The Story
Umuntu ngumuntu ngabantu.
My favourite proverb of all time…
It means a person is a person because of people. We grow, learn, evolve and are informed and shaped by others around us. Our personal building blocks are inextricably linked to those we encounter on the journey of life and we are afforded abundance and capacity of person by the influence and presence of others.
Even an outsider, a lone wolf, benefits from people encountered on the paths on which life take you. I suppose it’s even more important for the lone wolf to be receptive to what contributions and bestowals others can offer. We have to be careful, of course, of who we allow to write on our slate (as a very good friend of mine puts it), not allowing comments and opinions to shape a self-image twisted from who we really are.
I have been very fortunate with the people that entered my life and wrote positively on my slate, who took an interest and wanted to know me and invest in my being. Many mentors, both accidental and intended, imparted wisdom and extracted inaccuracy.
I’m a storyteller. There is scant hope that you will get monosyllabic or brief one-word answers to questions about my day, or my thinking, or an internal combustion engine, or bread baking, or my thinking on group mentality or the Bovril versus Marmite debate.
My interests are broad, reflected in my work and hobbies and reading and writing. That doesn’t make me interesting, just interested.
Storytelling is what makes me fair at my job too, translating complex technical concepts into understandable bits that clients understand and make important decisions on.
I’m also a kite, that’s why it’s in my logo.
In every relationship, there is a kite and a string. The string is there to hold the kite in the wind, allowing it to dance, duck and sway. To soar ever higher, seeking new horizons, new worlds, new thoughts. Chasing dreams and ideas, but still protected from fluttering aimlessly and crashing to the ground, the string that anchors it and offers control to its volitant spiritedness.
I’ve never been in a relationship where I’m not mostly the kite, largely because my mind is untamed by its own chemistry, a cocktail of characteristics only understood more recently, and I’m grateful for that. Business, romantic, friendship, in all relationships I’ve had anchors that held me while I daydreamed and imagined the next steps, solutions and ideas. Not to say that they don’t often try to drag me back to where their thinking suggests I should be. It’s a tough life, being misunderstood.
And I resist them, fight against the dimming of the light that is my spirited desire to ransack the realms about me, in pursuit of the pinnacles. Not resentfully though, I understand that the limits brought are there to keep it sensible, and of productive value.
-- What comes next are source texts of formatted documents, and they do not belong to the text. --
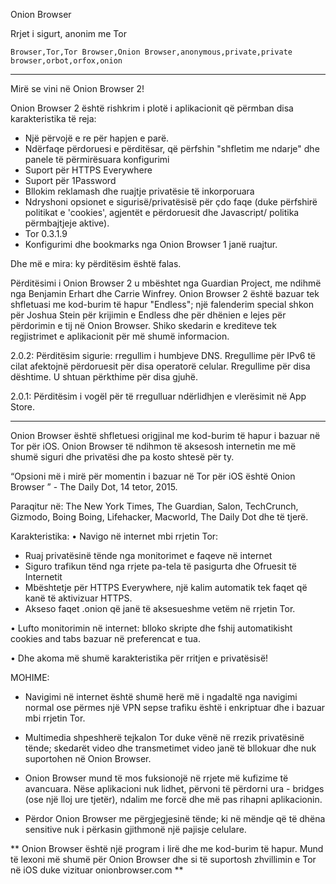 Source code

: Onion Browser

Rrjet i sigurt, anonim me Tor

`Browser,Tor,Tor Browser,Onion Browser,anonymous,private,private browser,orbot,orfox,onion`

---

Mirë se vini në Onion Browser 2!

Onion Browser 2 është rishkrim i plotë i aplikacionit që përmban disa karakteristika të reja:

* Një përvojë e re për hapjen e parë.
* Ndërfaqe përdoruesi e përditësar, që përfshin "shfletim me ndarje" dhe panele të përmirësuara konfigurimi
* Suport për HTTPS Everywhere
* Suport për 1Password
* Bllokim reklamash dhe ruajtje privatësie të inkorporuara
* Ndryshoni opsionet e sigurisë/privatësisë për çdo faqe (duke përfshirë politikat e 'cookies', agjentët e përdoruesit dhe Javascript/ politika përmbajtjeje aktive).
* Tor 0.3.1.9
* Konfigurimi dhe bookmarks nga Onion Browser 1 janë ruajtur.

Dhe më e mira: ky përditësim është falas.

Përditësimi i Onion Browser 2 u mbështet nga Guardian Project, me ndihmë nga Benjamin Erhart dhe Carrie Winfrey. Onion Browser 2 është bazuar tek shfletuasi me kod-burim të hapur "Endless"; një falenderim special shkon për Joshua Stein për krijimin e Endless dhe për dhënien e lejes për përdorimin e tij në Onion Browser. Shiko skedarin e krediteve tek regjistrimet e aplikacionit për më shumë informacion. 

2.0.2: Përditësim sigurie: rregullim i humbjeve DNS. Rregullime për IPv6 të cilat afektojnë përdoruesit për disa operatorë celular. Rregullime për disa dështime. U shtuan përkthime për disa gjuhë.

2.0.1: Përditësim i vogël për të rregulluar ndërlidhjen e vlerësimit në App Store.

---

Onion Browser është shfletuesi origjinal me kod-burim të hapur i bazuar në Tor për iOS. Onion Browser të ndihmon të aksesosh internetin me më shumë siguri dhe privatësi dhe pa kosto shtesë për ty. 

“Opsioni më i mirë për momentin i bazuar në Tor për iOS është Onion Browser ” - The Daily Dot, 14 tetor, 2015.

Paraqitur në: The New York Times, The Guardian, Salon, TechCrunch, Gizmodo, Boing Boing, Lifehacker, Macworld, The Daily Dot dhe të tjerë.

Karakteristika:
• Navigo në internet mbi rrjetin Tor:
- Ruaj privatësinë tënde nga monitorimet e faqeve në internet
- Siguro trafikun tënd nga rrjete pa-tela të pasigurta dhe Ofruesit të Internetit
- Mbështetje për HTTPS Everywhere, një kalim automatik tek faqet që kanë të aktivizuar HTTPS.
- Akseso faqet .onion që janë të aksesueshme vetëm në rrjetin Tor.

• Lufto monitorimin në internet: blloko skripte dhe fshij automatikisht cookies and tabs bazuar në preferencat e tua. 

• Dhe akoma më shumë karakteristika për rritjen e privatësisë!

MOHIME:
- Navigimi në internet është shumë herë më i ngadaltë nga navigimi normal ose përmes një VPN sepse trafiku është i enkriptuar dhe i bazuar mbi rrjetin Tor.

- Multimedia shpeshherë tejkalon Tor duke vënë në rrezik privatësinë tënde; skedarët video dhe transmetimet video janë të bllokuar dhe nuk suportohen në Onion Browser. 

- Onion Browser mund të mos fuksionojë në rrjete më kufizime të avancuara. Nëse aplikacioni nuk lidhet, përvoni të përdorni ura - bridges (ose një lloj ure tjetër), ndalim me forcë dhe më pas rihapni aplikacionin. 

- Përdor Onion Browser me përgjegjesinë tënde; ki në mëndje që të dhëna sensitive nuk i përkasin gjithmonë një pajisje celulare. 

** Onion Browser është një program i lirë dhe me kod-burim të hapur. Mund të lexoni më shumë për Onion Browser dhe si të suportosh zhvillimin e Tor në iOS duke vizituar onionbrowser.com **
In my work I stumbled into change management through a side door, I inadvertently created a process that changes businesses’ model and brand thinking. And I’m well suited to change. I love change, I seek it out every day.
Working in technology is accidental. After I completed my studies, ready to find gainful employment there wasn’t much on offer except possibly a path in academia which would mean more studying. I was offered a job to establish a branch for a computer company doing hardware sales. So I went into IT, which is what you do with a degree in philosophy. And this is why it’s accidental at best. I was a complete technophobe, I wrote my thesis on a typewriter – modern, electronic, and cutting edge, but a typewriter. I didn’t do computers, except to find books in the university library. A hand-me-down personal computer from my brother – with two floppy drives and a built-in monochrome screen that blinked and displayed type in amber – was relegated to a doorstop. I was a book in an armchair kind of guy, in my mid-twenties.
Leading up to that first job I lived in a commune with friends and fellow band members, one of whom was a teacher. She had a computer and encouraged me to play around on it. Having always been an artist at heart – the only subject I excelled at in school – design came naturally, even with what was very pedestrian software by the standards of graphics magic we see today. I dabbled and drew and created, but I also scratched around in the computer’s brain. This resulted in me one day wiping out the boot sector; I rushed off to a nearby computer store and asked for help. I left with a floppy drive and clear instructions on what to do. I had to get it sorted before she came back from school, and I did. I confessed to that much later, but the bug had bitten and I was hooked.
As a child I lived in paracosms, partly generated out of a necessity to survive in a world that did not have an understanding of ADHD and Tourette Syndrome and was trying to knock that out of me, reduce me to a conformed shape. And partly because the nature of my imagination and daydreaming had to be fulfilled, it could not be left idle for it would atrophy and be lost. And it was threatened with atrophy as I grew older when play and reverie became prohibited in a world where responsibility was demanded and compliance required.